*Assignment*
Please retype all of the records below word for word, leaving out any pictures.

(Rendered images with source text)
☆ ☆ ☆ ☆ ☆

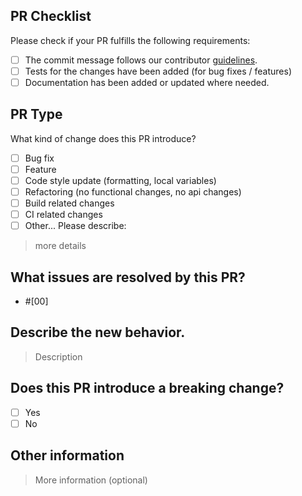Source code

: ## PR Checklist
Please check if your PR fulfills the following requirements:

- [ ] The commit message follows our contributor [guidelines](https://github.com/CircleCI-Public/circleci-parser-sdk-ts/blob/main/CONTRIBUTING.md).
- [ ] Tests for the changes have been added (for bug fixes / features)
- [ ] Documentation has been added or updated where needed.

## PR Type
What kind of change does this PR introduce?

<!-- Please check the one that applies to this PR using "x". -->

- [ ] Bug fix
- [ ] Feature
- [ ] Code style update (formatting, local variables)
- [ ] Refactoring (no functional changes, no api changes)
- [ ] Build related changes
- [ ] CI related changes
- [ ] Other... Please describe:

> more details

## What issues are resolved by this PR?
<!-- All Pull Requests should be a response to an existing issue. Please ensure you have created an issue before submitting a PR. -->
- #[00]

## Describe the new behavior.
<!-- Describe the new behavior introduced by this change. Include an examples or samples needed, such as screenshots or code snippets. -->

> Description

## Does this PR introduce a breaking change?

- [ ] Yes
- [ ] No

<!-- If this PR contains a breaking change, please describe the impact and migration path for existing applications below. -->

## Other information
<!-- Optional. -->

> More information (optional)
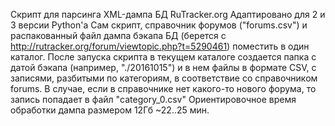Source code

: Скрипт для парсинга XML-дампа БД RuTracker.org
Адаптировано для 2 и 3 версии Python'a
Сам скрипт, справочник форумов ("forums.csv") и распакованный файл дампа бэкапа БД (берется с http://rutracker.org/forum/viewtopic.php?t=5290461) поместить в один каталог.
После запуска скрипта в текущем каталоге создается папка с датой бэкапа (например, "./20161015") и в нем файлы в формате CSV, с записями, разбитыми по категориям, в соответствие со справочником forums.
В случае, если в справочнике нет какого-то нового форума, то запись попадает в файл "category_0.csv"
Ориентировочное время обработки дампа размером 12Гб ~22..25 мин.
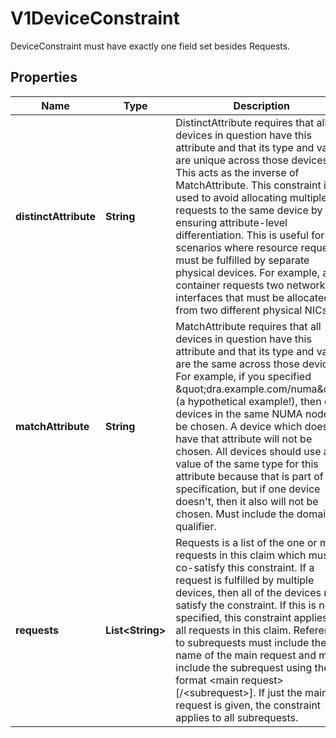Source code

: 

# V1DeviceConstraint

DeviceConstraint must have exactly one field set besides Requests.

## Properties

| Name | Type | Description | Notes |
|------------ | ------------- | ------------- | -------------|
|**distinctAttribute** | **String** | DistinctAttribute requires that all devices in question have this attribute and that its type and value are unique across those devices.  This acts as the inverse of MatchAttribute.  This constraint is used to avoid allocating multiple requests to the same device by ensuring attribute-level differentiation.  This is useful for scenarios where resource requests must be fulfilled by separate physical devices. For example, a container requests two network interfaces that must be allocated from two different physical NICs. |  [optional] |
|**matchAttribute** | **String** | MatchAttribute requires that all devices in question have this attribute and that its type and value are the same across those devices.  For example, if you specified \&quot;dra.example.com/numa\&quot; (a hypothetical example!), then only devices in the same NUMA node will be chosen. A device which does not have that attribute will not be chosen. All devices should use a value of the same type for this attribute because that is part of its specification, but if one device doesn&#39;t, then it also will not be chosen.  Must include the domain qualifier. |  [optional] |
|**requests** | **List&lt;String&gt;** | Requests is a list of the one or more requests in this claim which must co-satisfy this constraint. If a request is fulfilled by multiple devices, then all of the devices must satisfy the constraint. If this is not specified, this constraint applies to all requests in this claim.  References to subrequests must include the name of the main request and may include the subrequest using the format &lt;main request&gt;[/&lt;subrequest&gt;]. If just the main request is given, the constraint applies to all subrequests. |  [optional] |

☆ ☆ ☆ ☆ ☆

*Response box*
Source code

: ## PR Checklist
Please check if your PR fulfills the following requirements:

- [ ] The commit message follows our contributor [guidelines](https://github.com/CircleCI-Public/circleci-parser-sdk-ts/blob/main/CONTRIBUTING.md).
- [ ] Tests for the changes have been added (for bug fixes / features)
- [ ] Documentation has been added or updated where needed.

## PR Type
What kind of change does this PR introduce?

<!-- Please check the one that applies to this PR using "x". -->

- [ ] Bug fix
- [ ] Feature
- [ ] Code style update (formatting, local variables)
- [ ] Refactoring (no functional changes, no api changes)
- [ ] Build related changes
- [ ] CI related changes
- [ ] Other... Please describe:

> more details

## What issues are resolved by this PR?
<!-- All Pull Requests should be a response to an existing issue. Please ensure you have created an issue before submitting a PR. -->
- #[00]

## Describe the new behavior.
<!-- Describe the new behavior introduced by this change. Include an examples or samples needed, such as screenshots or code snippets. -->

> Description

## Does this PR introduce a breaking change?

- [ ] Yes
- [ ] No

<!-- If this PR contains a breaking change, please describe the impact and migration path for existing applications below. -->

## Other information
<!-- Optional. -->

> More information (optional)
Source code

: Скрипт для парсинга XML-дампа БД RuTracker.org
Адаптировано для 2 и 3 версии Python'a
Сам скрипт, справочник форумов ("forums.csv") и распакованный файл дампа бэкапа БД (берется с http://rutracker.org/forum/viewtopic.php?t=5290461) поместить в один каталог.
После запуска скрипта в текущем каталоге создается папка с датой бэкапа (например, "./20161015") и в нем файлы в формате CSV, с записями, разбитыми по категориям, в соответствие со справочником forums.
В случае, если в справочнике нет какого-то нового форума, то запись попадает в файл "category_0.csv"
Ориентировочное время обработки дампа размером 12Гб ~22..25 мин.
Source code

: 

# V1DeviceConstraint

DeviceConstraint must have exactly one field set besides Requests.

## Properties

| Name | Type | Description | Notes |
|------------ | ------------- | ------------- | -------------|
|**distinctAttribute** | **String** | DistinctAttribute requires that all devices in question have this attribute and that its type and value are unique across those devices.  This acts as the inverse of MatchAttribute.  This constraint is used to avoid allocating multiple requests to the same device by ensuring attribute-level differentiation.  This is useful for scenarios where resource requests must be fulfilled by separate physical devices. For example, a container requests two network interfaces that must be allocated from two different physical NICs. |  [optional] |
|**matchAttribute** | **String** | MatchAttribute requires that all devices in question have this attribute and that its type and value are the same across those devices.  For example, if you specified \&quot;dra.example.com/numa\&quot; (a hypothetical example!), then only devices in the same NUMA node will be chosen. A device which does not have that attribute will not be chosen. All devices should use a value of the same type for this attribute because that is part of its specification, but if one device doesn&#39;t, then it also will not be chosen.  Must include the domain qualifier. |  [optional] |
|**requests** | **List&lt;String&gt;** | Requests is a list of the one or more requests in this claim which must co-satisfy this constraint. If a request is fulfilled by multiple devices, then all of the devices must satisfy the constraint. If this is not specified, this constraint applies to all requests in this claim.  References to subrequests must include the name of the main request and may include the subrequest using the format &lt;main request&gt;[/&lt;subrequest&gt;]. If just the main request is given, the constraint applies to all subrequests. |  [optional] |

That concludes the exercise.